The hearing at Kane Hall at the University of Washington served as an open space for the Lyles family as well as for hundreds of Seattle community members to come together to reflect on Lyles’ situation and to hear input from the Seattle City Council.
Michele Storms, ACLU of Washington’s Deputy Director, moderated the forum and established ground rules that prioritized the voices of Lyles’ relatives. Women of color were given second priority after Lyles’ family, followed by men of color and everyone else.
Storms justified her guidelines by highlighting that minority women normally “don’t get to speak” and she, herself a black woman, asked to the audience to give them an opportunity.
Mostly women of color gave speeches during the hearing.
The meeting opened with Charles Lyles, father of Charleena, recollecting warm memories of her.
He reflected on her time as his daughter and her time as a mother to her three children. According to Charles and other people who knew her, “her kids were her world.”
He talked about the impact on his daughter’s children as well as the impact on him, as he has been having anxiety attacks and depression since Father’s Day, the day her life was taken.
“Her boyfriend was harassing her and burglarizing her house,” Charles Lyles said, “and for some reason, they shot her five times. They tried saying she had knives.
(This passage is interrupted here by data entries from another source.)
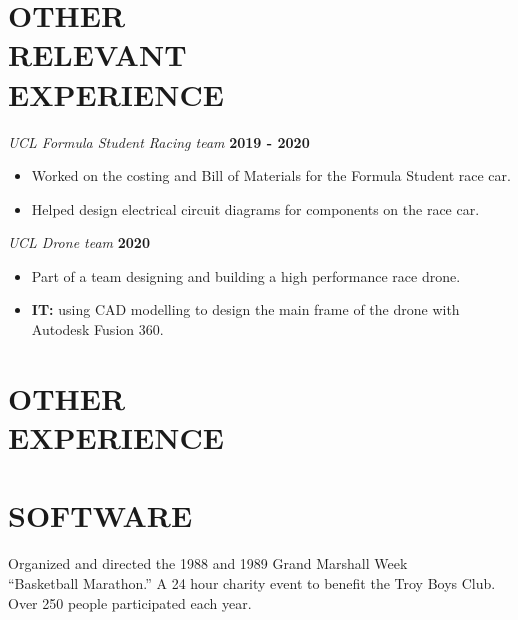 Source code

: \documentclass[margin, 10pt]{res} %
\begin{document}
\begin{resume}

\section{OTHER \\RELEVANT \\EXPERIENCE} 

{\sl UCL Formula Student Racing team} \hfill \textbf{2019 - 2020}
\begin{itemize}
  \item Worked on the costing and Bill of Materials for the Formula Student race car.
  \item Helped design electrical circuit diagrams for components on the race car.
\end{itemize}

{\sl UCL Drone team} \hfill \textbf{2020}
\begin{itemize}
  \item Part of a team designing and building a high performance race drone. 
  \item \textbf{IT:} using CAD modelling to design the main frame of the drone with Autodesk Fusion 360.
\end{itemize}
 
 
\section{OTHER \\ EXPERIENCE}


\section{SOFTWARE}

Organized and directed the 1988 and 1989 Grand Marshall Week \\
``Basketball Marathon.'' A 24 hour charity event to benefit the Troy Boys Club. Over 250 people participated each year. 


\end{resume}
\end{document}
Everybody’s got knives in their house.”
He addressed the way the Seattle Police Department twisted the story to portray his daughter in a malicious light using her history of mental illness. There had been speculation that she had called the police over with the intent of making them shoot her.
Lyles added: “My daughter loved life. There’s no way she would have called police over to kill herself, especially in front of her kids.”
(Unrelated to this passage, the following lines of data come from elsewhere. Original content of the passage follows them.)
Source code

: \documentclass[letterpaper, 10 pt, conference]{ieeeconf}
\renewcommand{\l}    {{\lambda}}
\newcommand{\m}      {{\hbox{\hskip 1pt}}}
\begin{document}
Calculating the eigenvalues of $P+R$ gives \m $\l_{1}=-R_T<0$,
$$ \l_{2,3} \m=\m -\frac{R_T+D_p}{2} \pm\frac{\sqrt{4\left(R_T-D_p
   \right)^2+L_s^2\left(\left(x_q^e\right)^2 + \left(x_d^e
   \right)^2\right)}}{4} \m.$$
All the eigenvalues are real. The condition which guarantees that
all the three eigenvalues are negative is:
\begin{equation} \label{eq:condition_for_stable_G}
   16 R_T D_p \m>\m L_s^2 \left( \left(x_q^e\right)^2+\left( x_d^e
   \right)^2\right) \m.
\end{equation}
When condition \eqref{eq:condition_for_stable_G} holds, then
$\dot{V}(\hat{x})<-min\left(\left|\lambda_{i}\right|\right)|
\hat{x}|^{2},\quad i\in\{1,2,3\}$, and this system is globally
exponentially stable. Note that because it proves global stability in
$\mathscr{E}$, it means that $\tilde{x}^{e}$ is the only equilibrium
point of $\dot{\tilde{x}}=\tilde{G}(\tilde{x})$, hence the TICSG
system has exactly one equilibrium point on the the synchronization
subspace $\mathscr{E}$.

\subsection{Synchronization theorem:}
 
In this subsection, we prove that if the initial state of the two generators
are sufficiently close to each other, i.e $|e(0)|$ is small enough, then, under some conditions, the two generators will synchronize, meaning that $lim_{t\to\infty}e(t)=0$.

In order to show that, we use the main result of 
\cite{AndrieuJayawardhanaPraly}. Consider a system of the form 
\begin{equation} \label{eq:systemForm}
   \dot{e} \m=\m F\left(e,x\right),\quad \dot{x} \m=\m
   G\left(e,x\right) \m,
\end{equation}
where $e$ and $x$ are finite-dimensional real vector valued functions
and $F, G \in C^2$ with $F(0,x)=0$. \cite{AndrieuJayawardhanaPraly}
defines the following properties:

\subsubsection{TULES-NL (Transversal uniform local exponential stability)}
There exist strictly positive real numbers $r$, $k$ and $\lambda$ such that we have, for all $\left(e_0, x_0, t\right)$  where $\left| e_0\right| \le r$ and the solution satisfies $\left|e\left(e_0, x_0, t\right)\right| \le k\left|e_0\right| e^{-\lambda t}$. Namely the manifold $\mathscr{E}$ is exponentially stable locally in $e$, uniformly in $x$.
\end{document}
Charleena’s family including her father, grandfather, brother and cousins attended the hearing.
Charles Lyles Sr., grandfather of Charleena, spoke out as well, criticizing the Seattle police’s method and training. Lyles Sr. said that more than a dozen people in his family were policemen. When dealing with the public in tense situations, Lyles said his family members were trained “not to kill them” and to “talk to them.”
Like many other attendees that night, he demanded “we need to do something to put a stop to this unnecessary killing.”
The audience yearned for change, and many urged for better police training and tactics.
Many Seattle community members pointed out in their speeches that de-escalation training would have saved Charleena’s life and many others in similar situations. Some suggested the police be disarmed and some suggested the police have body cameras.
The council members listened to the audience’s thoughts and concerns.
“We as policymakers need to get a better understanding of better training,” Councilmember Lorena Gonzalez said. “What is de-escalation training?”
Gonzalez repeatedly said that the town hall meeting was a “first step” to holding the police accountable for Lyles’ death and raising awareness for better approaches in handling situations like hers.
According to Gonzalez, the law “basically makes it impossible to charge a police officer,” and she urged the audience to continue to fight to change that.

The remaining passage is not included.